The PCI-X 2.0 specification defines two new versions of PCI-X add-in cards.

The PCI-X 266 runs at speeds up to 266MT/s, enabling sustainable PCI bandwidth of more than 2.1GB/s.

The PCI-X 533 runs at speeds up to 533MT/s, enabling bandwidth of more than 4.2GB/s.

Such throughput rates are more than sufficient to handle current applications and also support future high-bandwidth add-in card connections to 10 Gigabit Ethernet, 10 Gigabit Fibre Channel, Serial Attached SCSI, Serial ATA (SATA), InfiniBand, RAID, and cluster interconnects for servers and workstations.

PCI-X 2.0 leverages the protocol enhancements used in the widely adopted PCI-X 1.0 specification, such as byte counts and split transactions, enabling maximum operational efficiency with host bridges, PCI-to-PCI bridges, and main memory.

The PCI-X 2.0 specification also incorporates error checking and correction, ensuring end-to-end data integrity. Additionally, the bus per slot provided with PCI-X 2.0 delivers excellent fault isolation and improved performance guarantees for advanced levels of reliability.

PCI-X 2.0 is fully backward compatible with previous generations of PCI, which means that system board designers and system designers can immediately deploy products that accommodate existing PCI cards, and at the same time support present and future low-cost, high-bandwidth PCI-X 2.0 devices. In addition, PCI-X 2.0 adapter cards will be able to plug into any PCI slot and operate at the maximum speed of that slot.

5.5.2 PCI Express

The PCI Express specification was also released in July 2002. PCI Express defines a packetized protocol and a load/store architecture. Its layered architecture enables attachment to copper, optical, or emerging physical signaling media. It can be used for chip-to-chip and add-in card applications to provide connectivity for adapter cards, as a graphics I/O attach point for increased graphics bandwidth, and as an attach point to other interconnects such as InfiniBand.

PCI Express is a fully serial interconnect with links that use multiple, point-to-point connections called lanes. Its initial speed of 2.5Gb/s per direction provides two unidirectional 200MB/s communication channels that represent roughly three times the speed of classic PCI. By adding more lanes, bandwidth can be easily scaled.

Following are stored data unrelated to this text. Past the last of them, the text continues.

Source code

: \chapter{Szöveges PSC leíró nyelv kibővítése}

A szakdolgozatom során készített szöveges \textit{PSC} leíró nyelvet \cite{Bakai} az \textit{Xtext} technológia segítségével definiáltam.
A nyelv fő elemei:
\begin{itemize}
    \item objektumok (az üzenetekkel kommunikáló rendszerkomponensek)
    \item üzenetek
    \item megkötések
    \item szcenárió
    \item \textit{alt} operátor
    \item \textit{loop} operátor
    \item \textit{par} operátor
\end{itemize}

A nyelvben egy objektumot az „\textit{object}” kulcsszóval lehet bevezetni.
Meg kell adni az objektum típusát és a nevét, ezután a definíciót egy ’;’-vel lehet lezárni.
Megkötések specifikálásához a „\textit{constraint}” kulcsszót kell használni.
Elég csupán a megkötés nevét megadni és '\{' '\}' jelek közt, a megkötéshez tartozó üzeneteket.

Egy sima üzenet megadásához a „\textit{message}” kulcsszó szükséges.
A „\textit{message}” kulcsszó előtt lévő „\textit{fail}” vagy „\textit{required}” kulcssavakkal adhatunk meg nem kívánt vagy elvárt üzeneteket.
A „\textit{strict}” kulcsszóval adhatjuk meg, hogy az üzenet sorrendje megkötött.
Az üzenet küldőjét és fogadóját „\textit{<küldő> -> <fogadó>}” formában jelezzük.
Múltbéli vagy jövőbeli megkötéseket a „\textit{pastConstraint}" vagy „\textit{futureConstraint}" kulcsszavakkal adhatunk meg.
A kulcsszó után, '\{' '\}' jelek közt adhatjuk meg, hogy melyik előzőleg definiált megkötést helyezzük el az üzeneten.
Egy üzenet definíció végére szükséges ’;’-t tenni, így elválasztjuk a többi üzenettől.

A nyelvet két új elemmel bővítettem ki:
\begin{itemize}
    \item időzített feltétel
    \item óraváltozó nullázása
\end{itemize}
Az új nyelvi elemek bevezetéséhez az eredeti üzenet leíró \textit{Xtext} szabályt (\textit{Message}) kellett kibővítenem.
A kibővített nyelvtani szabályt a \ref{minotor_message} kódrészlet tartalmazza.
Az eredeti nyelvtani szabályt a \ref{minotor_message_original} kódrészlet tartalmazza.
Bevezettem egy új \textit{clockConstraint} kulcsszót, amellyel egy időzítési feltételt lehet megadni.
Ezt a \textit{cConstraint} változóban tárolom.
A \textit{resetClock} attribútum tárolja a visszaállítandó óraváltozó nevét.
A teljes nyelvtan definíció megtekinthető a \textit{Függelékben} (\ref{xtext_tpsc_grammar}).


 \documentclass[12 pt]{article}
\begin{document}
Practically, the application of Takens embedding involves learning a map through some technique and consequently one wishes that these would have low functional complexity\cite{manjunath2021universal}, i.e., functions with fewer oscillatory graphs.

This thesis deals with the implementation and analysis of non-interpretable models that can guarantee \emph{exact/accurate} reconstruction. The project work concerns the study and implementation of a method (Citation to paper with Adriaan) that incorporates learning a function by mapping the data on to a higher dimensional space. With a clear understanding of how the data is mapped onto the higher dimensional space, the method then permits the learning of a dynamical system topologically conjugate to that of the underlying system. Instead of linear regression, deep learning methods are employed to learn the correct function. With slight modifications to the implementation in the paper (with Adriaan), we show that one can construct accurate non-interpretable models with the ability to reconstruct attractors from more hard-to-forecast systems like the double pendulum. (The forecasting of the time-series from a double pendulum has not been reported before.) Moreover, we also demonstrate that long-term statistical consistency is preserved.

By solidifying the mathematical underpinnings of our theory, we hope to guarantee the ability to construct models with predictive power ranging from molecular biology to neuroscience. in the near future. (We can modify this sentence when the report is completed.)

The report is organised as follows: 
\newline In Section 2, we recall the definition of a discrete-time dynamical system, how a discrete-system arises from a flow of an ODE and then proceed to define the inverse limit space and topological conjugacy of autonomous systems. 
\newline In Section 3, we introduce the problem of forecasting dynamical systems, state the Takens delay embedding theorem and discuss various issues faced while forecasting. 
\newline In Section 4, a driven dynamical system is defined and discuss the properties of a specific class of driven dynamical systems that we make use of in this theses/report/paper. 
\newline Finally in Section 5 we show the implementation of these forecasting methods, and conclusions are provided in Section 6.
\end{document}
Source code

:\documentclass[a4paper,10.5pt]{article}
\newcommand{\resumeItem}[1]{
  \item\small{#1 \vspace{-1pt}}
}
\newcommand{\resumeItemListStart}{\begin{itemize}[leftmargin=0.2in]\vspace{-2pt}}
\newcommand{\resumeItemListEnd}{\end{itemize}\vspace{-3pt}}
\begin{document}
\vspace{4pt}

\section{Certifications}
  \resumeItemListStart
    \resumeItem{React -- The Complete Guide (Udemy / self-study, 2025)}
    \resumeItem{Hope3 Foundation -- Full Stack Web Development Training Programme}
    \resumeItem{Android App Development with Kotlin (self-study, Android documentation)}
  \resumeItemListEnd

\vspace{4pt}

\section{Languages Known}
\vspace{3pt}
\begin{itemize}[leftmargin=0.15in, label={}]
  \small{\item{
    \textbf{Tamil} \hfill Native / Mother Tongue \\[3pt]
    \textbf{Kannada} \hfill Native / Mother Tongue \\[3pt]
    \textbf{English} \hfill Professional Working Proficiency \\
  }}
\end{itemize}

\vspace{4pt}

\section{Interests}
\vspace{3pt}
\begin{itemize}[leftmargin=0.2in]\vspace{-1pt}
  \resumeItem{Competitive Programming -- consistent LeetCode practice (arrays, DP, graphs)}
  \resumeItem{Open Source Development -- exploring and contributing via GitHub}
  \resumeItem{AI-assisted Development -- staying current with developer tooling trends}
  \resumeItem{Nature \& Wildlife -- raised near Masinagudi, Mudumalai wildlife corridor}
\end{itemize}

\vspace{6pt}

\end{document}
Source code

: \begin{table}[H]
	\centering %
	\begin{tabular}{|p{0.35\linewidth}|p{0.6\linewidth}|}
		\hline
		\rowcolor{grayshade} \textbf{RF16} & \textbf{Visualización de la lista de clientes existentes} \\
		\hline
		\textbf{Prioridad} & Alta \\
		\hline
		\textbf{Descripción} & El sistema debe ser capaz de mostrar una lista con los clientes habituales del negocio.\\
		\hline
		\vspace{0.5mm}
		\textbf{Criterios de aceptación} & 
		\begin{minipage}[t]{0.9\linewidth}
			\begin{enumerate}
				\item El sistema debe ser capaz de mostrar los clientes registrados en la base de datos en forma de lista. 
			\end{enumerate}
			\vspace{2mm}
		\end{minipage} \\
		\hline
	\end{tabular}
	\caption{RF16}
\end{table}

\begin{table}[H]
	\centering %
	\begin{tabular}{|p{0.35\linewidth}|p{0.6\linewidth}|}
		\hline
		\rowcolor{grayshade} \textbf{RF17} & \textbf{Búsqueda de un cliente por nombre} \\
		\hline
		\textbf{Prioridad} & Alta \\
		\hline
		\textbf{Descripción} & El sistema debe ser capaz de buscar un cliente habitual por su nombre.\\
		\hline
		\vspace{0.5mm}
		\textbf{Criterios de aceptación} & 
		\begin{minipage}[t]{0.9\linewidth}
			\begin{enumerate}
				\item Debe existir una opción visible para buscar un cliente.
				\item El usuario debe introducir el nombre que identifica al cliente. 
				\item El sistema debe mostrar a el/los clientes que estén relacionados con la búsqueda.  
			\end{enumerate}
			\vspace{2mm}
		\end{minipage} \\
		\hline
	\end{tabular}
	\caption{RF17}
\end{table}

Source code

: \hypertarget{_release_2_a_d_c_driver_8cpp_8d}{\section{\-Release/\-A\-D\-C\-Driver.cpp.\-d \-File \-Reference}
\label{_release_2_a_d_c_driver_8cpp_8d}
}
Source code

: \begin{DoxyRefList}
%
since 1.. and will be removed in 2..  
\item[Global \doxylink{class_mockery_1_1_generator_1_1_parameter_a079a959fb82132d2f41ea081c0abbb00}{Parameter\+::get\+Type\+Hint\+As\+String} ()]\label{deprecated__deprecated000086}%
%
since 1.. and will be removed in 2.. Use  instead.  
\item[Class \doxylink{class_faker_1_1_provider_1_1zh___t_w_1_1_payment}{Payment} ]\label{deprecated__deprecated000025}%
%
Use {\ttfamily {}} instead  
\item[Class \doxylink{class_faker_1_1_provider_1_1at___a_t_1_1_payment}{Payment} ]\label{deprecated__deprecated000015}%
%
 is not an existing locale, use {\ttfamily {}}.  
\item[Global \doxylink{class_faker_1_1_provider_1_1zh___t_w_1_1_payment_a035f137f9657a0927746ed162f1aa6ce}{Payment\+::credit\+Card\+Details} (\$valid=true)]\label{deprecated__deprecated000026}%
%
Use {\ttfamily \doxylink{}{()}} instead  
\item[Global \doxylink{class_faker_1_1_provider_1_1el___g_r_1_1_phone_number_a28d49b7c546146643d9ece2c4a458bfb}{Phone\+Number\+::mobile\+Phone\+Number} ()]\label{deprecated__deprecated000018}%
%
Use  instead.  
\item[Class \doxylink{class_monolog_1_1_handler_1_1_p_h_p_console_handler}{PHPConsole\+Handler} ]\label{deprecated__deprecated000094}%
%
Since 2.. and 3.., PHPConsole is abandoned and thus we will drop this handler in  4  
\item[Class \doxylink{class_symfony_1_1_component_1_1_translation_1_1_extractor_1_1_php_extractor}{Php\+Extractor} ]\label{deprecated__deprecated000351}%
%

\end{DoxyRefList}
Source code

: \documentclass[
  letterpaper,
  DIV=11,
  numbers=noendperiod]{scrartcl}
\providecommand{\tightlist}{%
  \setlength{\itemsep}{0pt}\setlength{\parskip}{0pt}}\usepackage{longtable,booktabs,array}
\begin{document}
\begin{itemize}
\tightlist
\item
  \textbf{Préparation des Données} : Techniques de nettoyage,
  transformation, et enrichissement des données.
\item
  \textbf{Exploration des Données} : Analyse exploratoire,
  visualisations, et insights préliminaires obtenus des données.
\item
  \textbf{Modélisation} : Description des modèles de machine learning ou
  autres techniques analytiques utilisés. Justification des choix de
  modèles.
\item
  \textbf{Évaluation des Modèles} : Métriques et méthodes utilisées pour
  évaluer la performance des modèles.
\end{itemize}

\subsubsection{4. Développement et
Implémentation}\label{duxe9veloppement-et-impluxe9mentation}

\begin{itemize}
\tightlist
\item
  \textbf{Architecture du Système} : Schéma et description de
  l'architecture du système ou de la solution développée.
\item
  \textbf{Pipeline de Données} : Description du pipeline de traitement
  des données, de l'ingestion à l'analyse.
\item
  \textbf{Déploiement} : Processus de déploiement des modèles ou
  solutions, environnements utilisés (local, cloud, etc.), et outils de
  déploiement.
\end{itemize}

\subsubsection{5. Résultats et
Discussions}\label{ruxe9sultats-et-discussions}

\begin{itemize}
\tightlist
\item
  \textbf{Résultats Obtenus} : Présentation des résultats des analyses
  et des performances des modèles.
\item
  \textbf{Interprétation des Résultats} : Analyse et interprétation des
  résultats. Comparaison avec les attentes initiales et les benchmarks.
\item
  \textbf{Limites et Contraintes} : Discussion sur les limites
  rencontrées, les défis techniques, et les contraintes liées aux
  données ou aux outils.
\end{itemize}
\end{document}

PCI Express is designed with long-term scalability in mind. Key features include the following:

• Higher bandwidth per pin

• Low overhead

• Low latency

• Embedded clock architecture

Embedded clock timing and differential signaling enables PCI Express performance to scale to the limits of copper signaling, which are expected to be in the 10 to 15Gb/s range for high-volume copper technology.

The embedded clock architecture requires fewer pins than parallel architectures, which simplifies routing. This helps minimize costs and allows wider flexibility for component, motherboard, adapter, and system design. Fewer signals also means that systems can be designed using less board space and smaller connectors, which, in turn, supports smaller and more innovative form factors.

PCI Express is compatible with the current PCI software environment. PCI Express eventually might replace PCI, but InfiniBand architecture and PCI Express will be able to coexist because the primary focus of each is complementary:

• The focus of the InfiniBand architecture is on shared I/O in a multicomputer environment using a robust message-passing architecture.

• The focus of PCI Express is cost-effective local I/O, using a load/store architecture.

PCI Express is building on the electrical layer and silicon building blocks of the InfiniBand architecture. This is a key enabler toward future convergence of the two I/O architectures.

I/O requirements will be driven beyond the current capabilities and cost-effective scalability potential of the PCI bus by technology advances, including the following:

• Processor speeds in excess of 10GHz

• Faster memory speeds

• Higher-speed graphics

• 1Gb and 10Gb LANs

PCI Express is important to developers because it creates a high-performance, highly scalable, general-purpose I/O architecture. Additionally, it will be designed to serve as a long-term, general-purpose I/O interconnect to meet the requirements of desktop, mobile, server, communications, embedded, and other emerging and future applications.